If A is a matrix, the ij-element of A is given by A_[i,j]. In memory, A is a linear array of size(A)=cols(A)*rows(A) elements, in the order obtained by concatenating all rows (starting with row 0). If a is a vector of length size(A), a:=A is legal and makes the linear array of elements of A accessible via a. However, usually this is not necessary, since even for matrices `linear addressing'' is also allowed, i.e., A_k and a_k (and A_[k] as well) would yield the same elements in the above example.

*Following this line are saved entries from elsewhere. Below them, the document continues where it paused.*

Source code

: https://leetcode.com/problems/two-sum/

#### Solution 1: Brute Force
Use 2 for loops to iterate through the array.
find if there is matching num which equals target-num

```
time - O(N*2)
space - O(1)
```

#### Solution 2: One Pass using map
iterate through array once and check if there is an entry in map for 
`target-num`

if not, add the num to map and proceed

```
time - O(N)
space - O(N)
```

Note that indices are treated like any other vector e.g, A_b with b=[i,j] a 2-vector is legal syntax. "_" binds stronger than the other binary operations, i.e., A_bc and A_b*2 are interpreted a (A_b)c and (A_b)2. If index values are out of range, periodic boundary conditions are assumed, i.e., for a 2x3-matrix A, A_[2,4]=A_[0,1] and A_6=A_0. To extract entire rows, columns or submatrices, use the row(), col() and rect() functions described below.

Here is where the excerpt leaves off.